The black background represents the vastness of space, and its current emptiness. The blue dot represents our fragile home. The ratio of their sizes represents the importance of our cosmic potential (larger version here).

A "Pale Blue Dot" flag for longtermism

It's also a reference to Carl Sagan's Pale Blue Dot - a photo taken of Earth, from a spacecraft that is now further from Earth than any other human-made object, and that was the first to leave our solar system.

Carl Sagan's Pale Blue Dot

Sagan wrote this famous passage about the image:

Look again at that dot. That's here. That's home. That's us. On it everyone you love, everyone you know, everyone you ever heard of, every human being who ever was, lived out their lives. The aggregate of our joy and suffering, thousands of confident religions, ideologies, and economic doctrines, every hunter and forager, every hero and coward, every creator and destroyer of civilization, every king and peasant, every young couple in love, every mother and father, hopeful child, inventor and explorer, every teacher of morals, every corrupt politician, every "superstar," every "supreme leader," every saint and sinner in the history of our species lived there-on a mote of dust suspended in a sunbeam.

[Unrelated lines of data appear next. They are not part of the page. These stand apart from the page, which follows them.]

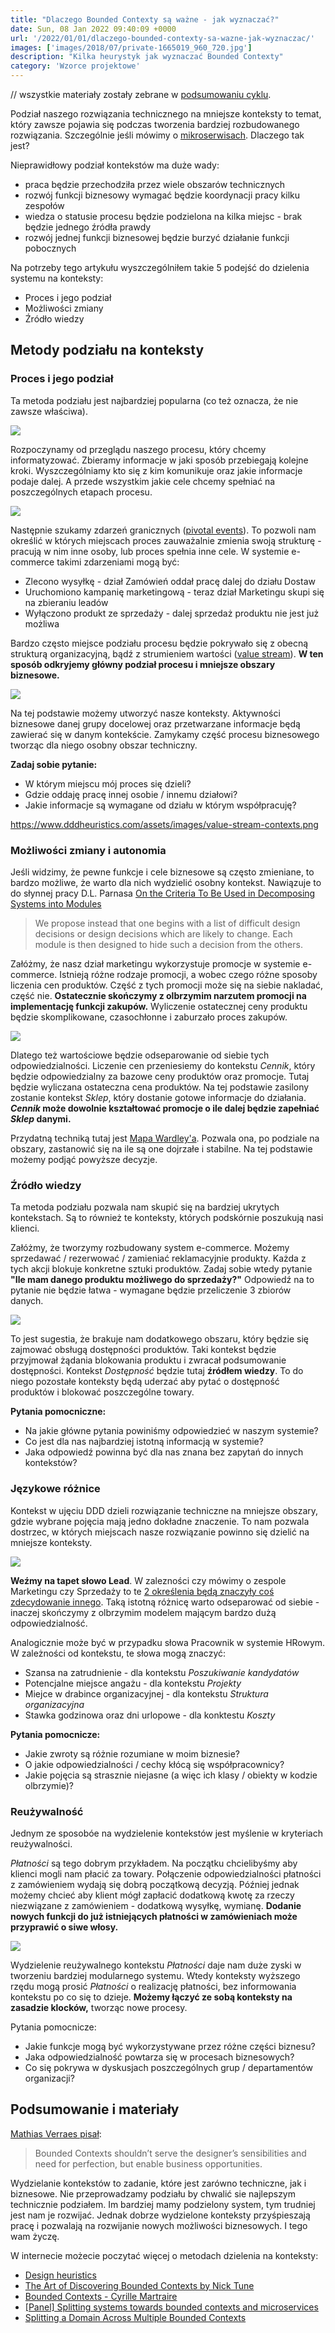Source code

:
 ```yaml
---
title: "Dlaczego Bounded Contexty są ważne - jak wyznaczać?"
date: Sun, 08 Jan 2022 09:40:09 +0000
url: '/2022/01/01/dlaczego-bounded-contexty-sa-wazne-jak-wyznaczac/'
images: ['images/2018/07/private-1665019_960_720.jpg']
description: "Kilka heurystyk jak wyznaczać Bounded Contexty"
category: 'Wzorce projektowe'
---
```


// wszystkie materiały zostały zebrane w [podsumowaniu cyklu](/2018/07/16/dlaczego-bounded-contexty-sa-wazne-podsumowanie/). 

Podział naszego rozwiązania technicznego na mniejsze konteksty to temat, który zawsze pojawia się podczas tworzenia bardziej rozbudowanego rozwiązania. Szczególnie jeśli mówimy o [mikroserwisach](https://blog.avanscoperta.it/2020/06/11/about-bounded-contexts-and-microservices/). Dlaczego tak jest? 

Nieprawidłowy podział kontekstów ma duże wady:
- praca będzie przechodziła przez wiele obszarów technicznych
- rozwój funkcji biznesowy wymagać będzie koordynacji  pracy kilku zespołów
- wiedza o statusie procesu będzie podzielona na kilka miejsc - brak będzie jednego źródła prawdy 
- rozwój jednej funkcji biznesowej będzie burzyć działanie funkcji pobocznych

Na potrzeby tego artykułu wyszczególniłem takie 5 podejść do dzielenia systemu na konteksty:
- Proces i jego podział
- Możliwości zmiany
- Źródło wiedzy

## Metody podziału na konteksty

### Proces i jego podział
Ta metoda podziału jest najbardziej popularna (co też oznacza, że nie zawsze właściwa). 

[![](bc-1-1.jpg)](bc-1-1.jpg)

Rozpoczynamy od przeglądu naszego procesu, który chcemy informatyzować. Zbieramy informacje w jaki sposób przebiegają kolejne kroki. Wyszczególniamy kto się z kim komunikuje oraz jakie informacje podaje dalej.  A przede wszystkim jakie cele chcemy spełniać na poszczególnych etapach procesu.

[![](bc-1-2.jpg)](bc-1-2.jpg)

Następnie szukamy zdarzeń granicznych ([pivotal events](https://www.dddheuristics.com/guiding-heuristics/eventstorming-emerging-pivotal-events-for-a-big-picture/)). To pozwoli nam określić w których miejscach proces zauważalnie zmienia swoją strukturę - pracują w nim inne osoby, lub proces spełnia inne cele. W systemie e-commerce takimi zdarzeniami mogą być:

- Zlecono wysyłkę - dział Zamówień oddał pracę dalej do działu Dostaw
- Uruchomiono kampanię marketingową - teraz dział Marketingu skupi się na zbieraniu leadów
- Wyłączono produkt ze sprzedaży - dalej sprzedaż produktu nie jest już możliwa


Bardzo często miejsce podziału procesu będzie pokrywało się z obecną strukturą organizacyjną, bądź z strumieniem wartości ([value stream](https://bacoach.nl/2020/11/business-value-streams-and-capabilities/#:~:text=make%20better%20decisions.-,Business%20Value%20Streams,-Next%20to%20capability)). **W ten sposób odkryjemy główny podział procesu i mniejsze obszary biznesowe.**

[![](bc-1-3.jpg)](bc-1-3.jpg)

Na tej podstawie możemy utworzyć nasze konteksty. Aktywności biznesowe danej grupy docelowej oraz przetwarzane informacje będą zawierać się w danym kontekście. Zamykamy część procesu biznesowego tworząc dla niego osobny obszar techniczny.

**Zadaj sobie pytanie:**
- W którym miejscu mój proces się dzieli?
- Gdzie oddaję pracę innej osobie / innemu działowi?
- Jakie informacje są wymagane od działu w którym współpracuję?

https://www.dddheuristics.com/assets/images/value-stream-contexts.png

### Możliwości zmiany i autonomia
Jeśli widzimy, że pewne funkcje i cele biznesowe są często zmieniane, to bardzo możliwe, że warto dla nich wydzielić osobny kontekst. Nawiązuje to do słynnej pracy D.L. Parnasa [On the Criteria To Be Used in Decomposing Systems into Modules](https://www.win.tue.nl/~wstomv/edu/2ip30/references/criteria_for_modularization.pdf)

> We propose instead that one begins with a list of difficult design decisions or design decisions which are likely to change. Each module is then designed to hide such a decision from the others.

Załóżmy, że nasz dział marketingu wykorzystuje promocje w systemie e-commerce. Istnieją różne rodzaje promocji, a wobec czego różne sposoby liczenia cen produktów. Część z tych promocji może się na siebie nakladać, część nie. **Ostatecznie skończymy z olbrzymim narzutem promocji na implementację funkcji zakupów.** Wyliczenie ostatecznej ceny produktu będzie skomplikowane, czasochłonne i zaburzało proces zakupów. 

[![](bc-2-1.jpg)](bc-2-1.jpg)

Dlatego też wartościowe będzie odseparowanie od siebie tych odpowiedzialności. Liczenie cen przeniesiemy do kontekstu _Cennik_, który będzie odpowiedzialny za bazowe ceny produktów oraz promocje. Tutaj będzie wyliczana ostateczna cena produktów. Na tej podstawie zasilony zostanie kontekst _Sklep_, który dostanie gotowe informacje do działania. **_Cennik_ może dowolnie kształtować promocje o ile dalej będzie zapełniać _Sklep_ danymi.**

Przydatną techniką tutaj jest [Mapa Wardley'a](https://learnwardleymapping.com/). Pozwala ona, po podziale na obszary, zastanowić się na ile są one dojrzałe i stabilne. Na tej podstawie możemy podjąć powyższe decyzje.

### Źródło wiedzy

Ta metoda podziału pozwala nam skupić się na bardziej ukrytych kontekstach. Są to również te konteksty, których podskórnie poszukują nasi klienci.

Załóżmy, że tworzymy rozbudowany system e-commerce. Możemy sprzedawać / rezerwować / zamieniać reklamacyjnie produkty. Każda z tych akcji blokuje konkretne sztuki produktów. Zadaj sobie wtedy pytanie **"Ile mam danego produktu możliwego do sprzedaży?"** Odpowiedź na to pytanie nie będzie łatwa - wymagane będzie przeliczenie 3 zbiorów danych. 

[![](bc-3-1.jpg)](bc-3-1.jpg)

To jest sugestia, że brakuje nam dodatkowego obszaru, który będzie się zajmować obsługą dostępności produktów. Taki kontekst będzie przyjmował żądania blokowania produktu i zwracał podsumowanie dostępności. Kontekst _Dostępność_ będzie tutaj **źródłem wiedzy**. To do niego pozostałe konteksty będą uderzać aby pytać o dostępność produktów i blokować poszczególne towary.

**Pytania pomocniczne:**
- Na jakie główne pytania powiniśmy odpowiedzieć w naszym systemie?
- Co jest dla nas najbardziej istotną informacją w systemie?
- Jaka odpowiedź powinna być dla nas znana bez zapytań do innych kontekstów?

### Językowe różnice

Kontekst w ujęciu DDD dzieli rozwiązanie techniczne na mniejsze obszary, gdzie wybrane pojęcia mają jedno dokładne znaczenie. To nam pozwala dostrzec, w których miejscach nasze rozwiązanie powinno się dzielić na mniejsze konteksty. 

[![](bc-4-1.jpg)](bc-2-1.jpg)

**Weźmy na tapet słowo Lead**. W zalezności czy mówimy o zespole Marketingu czy Sprzedaży to te [2 określenia będą znaczyły coś zdecydowanie innego](https://www.linkedin.com/feed/update/urn:li:activity:6545309519982014464/).
Taką istotną różnicę warto odseparować od siebie - inaczej skończymy z olbrzymim modelem mającym bardzo dużą odpowiedzialność.

Analogicznie może być w przypadku słowa Pracownik w systemie HRowym. W zależności od kontekstu, te słowa mogą znaczyć:
- Szansa na zatrudnienie - dla kontekstu _Poszukiwanie kandydatów_
- Potencjalne miejsce angażu - dla kontekstu _Projekty_
- Miejce w drabince organizacyjnej - dla kontekstu _Struktura organizacyjna_
- Stawka godzinowa oraz dni urlopowe - dla konktestu _Koszty_

**Pytania pomocnicze:**
- Jakie zwroty są różnie rozumiane w moim biznesie?
- O jakie odpowiedzialności / cechy kłócą się współpracownicy?
- Jakie pojęcia są strasznie niejasne (a więc ich klasy / obiekty w kodzie olbrzymie)? 

### Reużywalność

Jednym ze sposobóe na wydzielenie kontekstów jest myślenie w kryteriach reużywalności.

_Płatności_ są tego dobrym przykładem. Na początku chcielibyśmy aby klienci mogli nam płacić za towary. Połączenie odpowiedzialności płatności z zamówieniem wydają się dobrą początkową decyzją. Później jednak możemy chcieć aby klient mógł zapłacić dodatkową kwotę za rzeczy niezwiązane z zamówieniem - dodatkową wysyłkę, wymianę. **Dodanie nowych funkcji do już istniejących płatności w zamówieniach może przyprawić o siwe włosy.**

[![](bc-5-1.jpg)](bc-5-1.jpg)

Wydzielenie reużywalnego kontekstu _Płatności_ daje nam duże zyski w tworzeniu bardziej modularnego systemu. Wtedy konteksty wyższego rzędu mogą prosić _Płatności_ o realizację płatności, bez informowania kontekstu po co się to dzieje. **Możemy łączyć ze sobą konteksty na zasadzie klocków,** tworząc nowe procesy.

Pytania pomocnicze:
- Jakie funkcje mogą być wykorzystywane przez różne części biznesu?
- Jaka odpowiedzialność powtarza się w procesach biznesowych?
- Co się pokrywa w dyskusjach poszczególnych grup / departamentów organizacji?

## Podsumowanie i materiały

[Mathias Verraes pisał](https://verraes.net/2021/06/split-domain-across-bounded-contexts/):

> Bounded Contexts shouldn’t serve the designer’s sensibilities and need for perfection, but enable business opportunities.

Wydzielanie kontekstów to zadanie, które jest zarówno techniczne, jak i biznesowe. Nie przeprowadzamy podziału by chwalić sie najlepszym technicznie podziałem. Im bardziej mamy podzielony system, tym trudniej jest nam je rozwijać. Jednak dobrze wydzielone konteksty przyśpieszają pracę i pozwalają na rozwijanie nowych możliwości biznesowych. I tego wam życzę.

W internecie możecie poczytać więcej o metodach dzielenia na konteksty:

- [Design heuristics](https://www.dddheuristics.com/design-heuristics/)
- [The Art of Discovering Bounded Contexts by Nick Tune](https://www.youtube.com/watch?v=ez9GWESKG4I)
- [Bounded Contexts - Cyrille Martraire](https://www.youtube.com/watch?v=ZEJ2Vyk1HA0)
- [[Panel] Splitting systems towards bounded contexts and microservices](https://www.youtube.com/watch?v=h-7-lMJ_jdw)
- [Splitting a Domain Across Multiple Bounded Contexts](https://verraes.net/2021/06/split-domain-across-bounded-contexts/)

The Earth is a very small stage in a vast cosmic arena. Think of the endless cruelties visited by the inhabitants of one corner of this pixel on the scarcely distinguishable inhabitants of some other corner, how frequent their misunderstandings, how eager they are to kill one another, how fervent their hatreds. Think of the rivers of blood spilled by all those generals and emperors so that, in glory and triumph, they could become the momentary masters of a fraction of a dot.

Our posturings, our imagined self-importance, the delusion that we have some privileged position in the Universe, are challenged by this point of pale light. Our planet is a lonely speck in the great enveloping cosmic dark. In our obscurity, in all this vastness, there is no hint that help will come from elsewhere to save us from ourselves.

The Earth is the only world known so far to harbor life. There is nowhere else, at least in the near future, to which our species could migrate. Visit, yes. Settle, not yet. Like it or not, for the moment the Earth is where we make our stand.

It has been said that astronomy is a humbling and character-building experience. There is perhaps no better demonstration of the folly of human conceits than this distant image of our tiny world. To me, it underscores our responsibility to deal more kindly with one another, and to preserve and cherish the pale blue dot, the only home we've ever known.

I also thought along similar lines, although (lacking subtlety) I thought you could shove in a light cone from the dot, which can serve double duty as the expanding future. Another thing you could do is play with a gradient so this curve/the future gets brighter as well as bigger, but perhaps someone who can at least successfully colour in have a comparative advantage here.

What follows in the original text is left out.